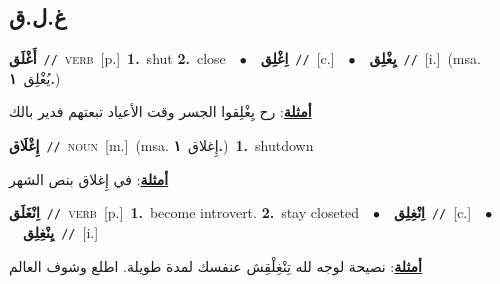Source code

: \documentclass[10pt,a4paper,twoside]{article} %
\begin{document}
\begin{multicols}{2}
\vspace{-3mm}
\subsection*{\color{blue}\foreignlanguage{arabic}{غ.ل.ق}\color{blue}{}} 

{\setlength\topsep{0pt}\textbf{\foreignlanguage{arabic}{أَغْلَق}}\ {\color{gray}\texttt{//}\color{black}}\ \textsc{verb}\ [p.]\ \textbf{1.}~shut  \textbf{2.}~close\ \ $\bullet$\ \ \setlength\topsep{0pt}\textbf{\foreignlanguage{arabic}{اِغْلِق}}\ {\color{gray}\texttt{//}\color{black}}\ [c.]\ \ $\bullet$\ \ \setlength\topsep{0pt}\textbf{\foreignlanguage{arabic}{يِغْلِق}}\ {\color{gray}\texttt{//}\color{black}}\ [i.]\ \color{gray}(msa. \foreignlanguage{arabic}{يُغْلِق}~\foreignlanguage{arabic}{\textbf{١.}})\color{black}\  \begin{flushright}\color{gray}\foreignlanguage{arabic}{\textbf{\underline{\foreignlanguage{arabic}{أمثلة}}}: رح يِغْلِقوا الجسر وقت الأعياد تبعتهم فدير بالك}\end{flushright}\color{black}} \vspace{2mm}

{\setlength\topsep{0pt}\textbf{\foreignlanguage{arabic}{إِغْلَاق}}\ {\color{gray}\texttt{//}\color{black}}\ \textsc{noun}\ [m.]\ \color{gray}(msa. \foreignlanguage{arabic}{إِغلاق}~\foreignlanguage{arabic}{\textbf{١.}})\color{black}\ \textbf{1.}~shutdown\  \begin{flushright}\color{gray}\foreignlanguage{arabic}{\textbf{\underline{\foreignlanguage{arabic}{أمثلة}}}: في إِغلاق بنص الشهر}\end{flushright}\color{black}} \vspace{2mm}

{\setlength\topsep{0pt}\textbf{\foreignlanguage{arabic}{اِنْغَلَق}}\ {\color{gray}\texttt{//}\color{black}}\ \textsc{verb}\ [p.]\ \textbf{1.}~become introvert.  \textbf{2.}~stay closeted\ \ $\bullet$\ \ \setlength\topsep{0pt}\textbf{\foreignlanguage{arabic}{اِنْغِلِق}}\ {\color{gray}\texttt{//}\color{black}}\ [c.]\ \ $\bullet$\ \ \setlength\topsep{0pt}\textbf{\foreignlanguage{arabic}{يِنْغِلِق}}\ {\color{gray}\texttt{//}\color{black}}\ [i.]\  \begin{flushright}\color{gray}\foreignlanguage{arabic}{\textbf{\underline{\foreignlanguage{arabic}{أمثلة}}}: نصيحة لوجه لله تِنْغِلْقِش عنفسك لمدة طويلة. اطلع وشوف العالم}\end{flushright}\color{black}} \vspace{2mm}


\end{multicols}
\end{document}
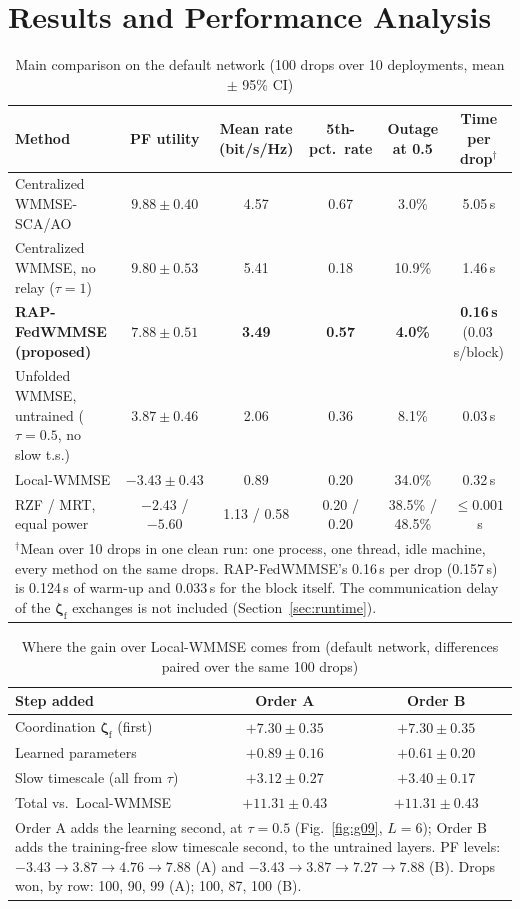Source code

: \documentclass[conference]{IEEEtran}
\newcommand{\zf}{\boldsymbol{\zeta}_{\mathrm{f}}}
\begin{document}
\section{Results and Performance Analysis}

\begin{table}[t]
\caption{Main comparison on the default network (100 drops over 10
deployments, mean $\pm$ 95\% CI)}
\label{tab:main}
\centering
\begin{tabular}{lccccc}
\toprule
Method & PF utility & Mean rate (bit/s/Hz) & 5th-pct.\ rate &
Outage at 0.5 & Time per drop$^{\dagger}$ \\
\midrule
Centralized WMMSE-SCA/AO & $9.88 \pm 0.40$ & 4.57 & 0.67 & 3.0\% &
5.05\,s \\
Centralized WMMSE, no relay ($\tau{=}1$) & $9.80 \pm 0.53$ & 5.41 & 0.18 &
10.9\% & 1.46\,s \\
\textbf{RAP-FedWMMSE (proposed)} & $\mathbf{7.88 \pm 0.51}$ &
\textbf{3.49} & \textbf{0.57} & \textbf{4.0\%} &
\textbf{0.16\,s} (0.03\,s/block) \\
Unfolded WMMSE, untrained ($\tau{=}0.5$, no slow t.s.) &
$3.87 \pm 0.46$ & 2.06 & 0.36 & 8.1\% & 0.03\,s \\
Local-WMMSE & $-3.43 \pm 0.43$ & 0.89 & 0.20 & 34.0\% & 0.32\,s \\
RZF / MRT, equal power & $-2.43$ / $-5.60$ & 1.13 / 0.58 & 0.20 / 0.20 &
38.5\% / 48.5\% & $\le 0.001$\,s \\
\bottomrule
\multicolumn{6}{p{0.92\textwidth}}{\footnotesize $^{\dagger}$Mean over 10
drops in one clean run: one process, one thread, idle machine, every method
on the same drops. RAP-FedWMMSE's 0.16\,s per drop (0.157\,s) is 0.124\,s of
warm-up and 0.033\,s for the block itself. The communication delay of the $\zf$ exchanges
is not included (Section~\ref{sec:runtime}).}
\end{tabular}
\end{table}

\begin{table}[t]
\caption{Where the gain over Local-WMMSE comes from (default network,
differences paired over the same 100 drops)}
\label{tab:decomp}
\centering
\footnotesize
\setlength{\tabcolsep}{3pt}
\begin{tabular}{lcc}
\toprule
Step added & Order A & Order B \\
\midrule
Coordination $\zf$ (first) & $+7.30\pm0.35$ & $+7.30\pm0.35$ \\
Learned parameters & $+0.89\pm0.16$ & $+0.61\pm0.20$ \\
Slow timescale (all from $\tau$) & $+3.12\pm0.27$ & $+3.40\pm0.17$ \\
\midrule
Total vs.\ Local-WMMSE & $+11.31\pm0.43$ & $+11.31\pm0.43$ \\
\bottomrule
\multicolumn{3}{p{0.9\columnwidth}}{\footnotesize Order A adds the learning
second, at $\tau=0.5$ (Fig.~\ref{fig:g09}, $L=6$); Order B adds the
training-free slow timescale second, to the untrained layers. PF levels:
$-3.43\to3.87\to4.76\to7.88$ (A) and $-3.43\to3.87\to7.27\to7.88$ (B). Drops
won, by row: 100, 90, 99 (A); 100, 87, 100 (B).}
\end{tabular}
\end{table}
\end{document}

::::::::::

# Try it
If a record holds a picture, leave the picture out and transcribe everything else exactly.

# Task result
Source code

: \documentclass[10pt,a4paper,twoside]{article} %
\begin{document}
\begin{multicols}{2}
\vspace{-3mm}
\subsection*{\color{blue}\foreignlanguage{arabic}{غ.ل.ق}\color{blue}{}} 

{\setlength\topsep{0pt}\textbf{\foreignlanguage{arabic}{أَغْلَق}}\ {\color{gray}\texttt{//}\color{black}}\ \textsc{verb}\ [p.]\ \textbf{1.}~shut  \textbf{2.}~close\ \ $\bullet$\ \ \setlength\topsep{0pt}\textbf{\foreignlanguage{arabic}{اِغْلِق}}\ {\color{gray}\texttt{//}\color{black}}\ [c.]\ \ $\bullet$\ \ \setlength\topsep{0pt}\textbf{\foreignlanguage{arabic}{يِغْلِق}}\ {\color{gray}\texttt{//}\color{black}}\ [i.]\ \color{gray}(msa. \foreignlanguage{arabic}{يُغْلِق}~\foreignlanguage{arabic}{\textbf{١.}})\color{black}\  \begin{flushright}\color{gray}\foreignlanguage{arabic}{\textbf{\underline{\foreignlanguage{arabic}{أمثلة}}}: رح يِغْلِقوا الجسر وقت الأعياد تبعتهم فدير بالك}\end{flushright}\color{black}} \vspace{2mm}

{\setlength\topsep{0pt}\textbf{\foreignlanguage{arabic}{إِغْلَاق}}\ {\color{gray}\texttt{//}\color{black}}\ \textsc{noun}\ [m.]\ \color{gray}(msa. \foreignlanguage{arabic}{إِغلاق}~\foreignlanguage{arabic}{\textbf{١.}})\color{black}\ \textbf{1.}~shutdown\  \begin{flushright}\color{gray}\foreignlanguage{arabic}{\textbf{\underline{\foreignlanguage{arabic}{أمثلة}}}: في إِغلاق بنص الشهر}\end{flushright}\color{black}} \vspace{2mm}

{\setlength\topsep{0pt}\textbf{\foreignlanguage{arabic}{اِنْغَلَق}}\ {\color{gray}\texttt{//}\color{black}}\ \textsc{verb}\ [p.]\ \textbf{1.}~become introvert.  \textbf{2.}~stay closeted\ \ $\bullet$\ \ \setlength\topsep{0pt}\textbf{\foreignlanguage{arabic}{اِنْغِلِق}}\ {\color{gray}\texttt{//}\color{black}}\ [c.]\ \ $\bullet$\ \ \setlength\topsep{0pt}\textbf{\foreignlanguage{arabic}{يِنْغِلِق}}\ {\color{gray}\texttt{//}\color{black}}\ [i.]\  \begin{flushright}\color{gray}\foreignlanguage{arabic}{\textbf{\underline{\foreignlanguage{arabic}{أمثلة}}}: نصيحة لوجه لله تِنْغِلْقِش عنفسك لمدة طويلة. اطلع وشوف العالم}\end{flushright}\color{black}} \vspace{2mm}


\end{multicols}
\end{document}
Source code

: \documentclass[conference]{IEEEtran}
\newcommand{\zf}{\boldsymbol{\zeta}_{\mathrm{f}}}
\begin{document}
\section{Results and Performance Analysis}

\begin{table}[t]
\caption{Main comparison on the default network (100 drops over 10
deployments, mean $\pm$ 95\% CI)}
\label{tab:main}
\centering
\begin{tabular}{lccccc}
\toprule
Method & PF utility & Mean rate (bit/s/Hz) & 5th-pct.\ rate &
Outage at 0.5 & Time per drop$^{\dagger}$ \\
\midrule
Centralized WMMSE-SCA/AO & $9.88 \pm 0.40$ & 4.57 & 0.67 & 3.0\% &
5.05\,s \\
Centralized WMMSE, no relay ($\tau{=}1$) & $9.80 \pm 0.53$ & 5.41 & 0.18 &
10.9\% & 1.46\,s \\
\textbf{RAP-FedWMMSE (proposed)} & $\mathbf{7.88 \pm 0.51}$ &
\textbf{3.49} & \textbf{0.57} & \textbf{4.0\%} &
\textbf{0.16\,s} (0.03\,s/block) \\
Unfolded WMMSE, untrained ($\tau{=}0.5$, no slow t.s.) &
$3.87 \pm 0.46$ & 2.06 & 0.36 & 8.1\% & 0.03\,s \\
Local-WMMSE & $-3.43 \pm 0.43$ & 0.89 & 0.20 & 34.0\% & 0.32\,s \\
RZF / MRT, equal power & $-2.43$ / $-5.60$ & 1.13 / 0.58 & 0.20 / 0.20 &
38.5\% / 48.5\% & $\le 0.001$\,s \\
\bottomrule
\multicolumn{6}{p{0.92\textwidth}}{\footnotesize $^{\dagger}$Mean over 10
drops in one clean run: one process, one thread, idle machine, every method
on the same drops. RAP-FedWMMSE's 0.16\,s per drop (0.157\,s) is 0.124\,s of
warm-up and 0.033\,s for the block itself. The communication delay of the $\zf$ exchanges
is not included (Section~\ref{sec:runtime}).}
\end{tabular}
\end{table}

\begin{table}[t]
\caption{Where the gain over Local-WMMSE comes from (default network,
differences paired over the same 100 drops)}
\label{tab:decomp}
\centering
\footnotesize
\setlength{\tabcolsep}{3pt}
\begin{tabular}{lcc}
\toprule
Step added & Order A & Order B \\
\midrule
Coordination $\zf$ (first) & $+7.30\pm0.35$ & $+7.30\pm0.35$ \\
Learned parameters & $+0.89\pm0.16$ & $+0.61\pm0.20$ \\
Slow timescale (all from $\tau$) & $+3.12\pm0.27$ & $+3.40\pm0.17$ \\
\midrule
Total vs.\ Local-WMMSE & $+11.31\pm0.43$ & $+11.31\pm0.43$ \\
\bottomrule
\multicolumn{3}{p{0.9\columnwidth}}{\footnotesize Order A adds the learning
second, at $\tau=0.5$ (Fig.~\ref{fig:g09}, $L=6$); Order B adds the
training-free slow timescale second, to the untrained layers. PF levels:
$-3.43\to3.87\to4.76\to7.88$ (A) and $-3.43\to3.87\to7.27\to7.88$ (B). Drops
won, by row: 100, 90, 99 (A); 100, 87, 100 (B).}
\end{tabular}
\end{table}
\end{document}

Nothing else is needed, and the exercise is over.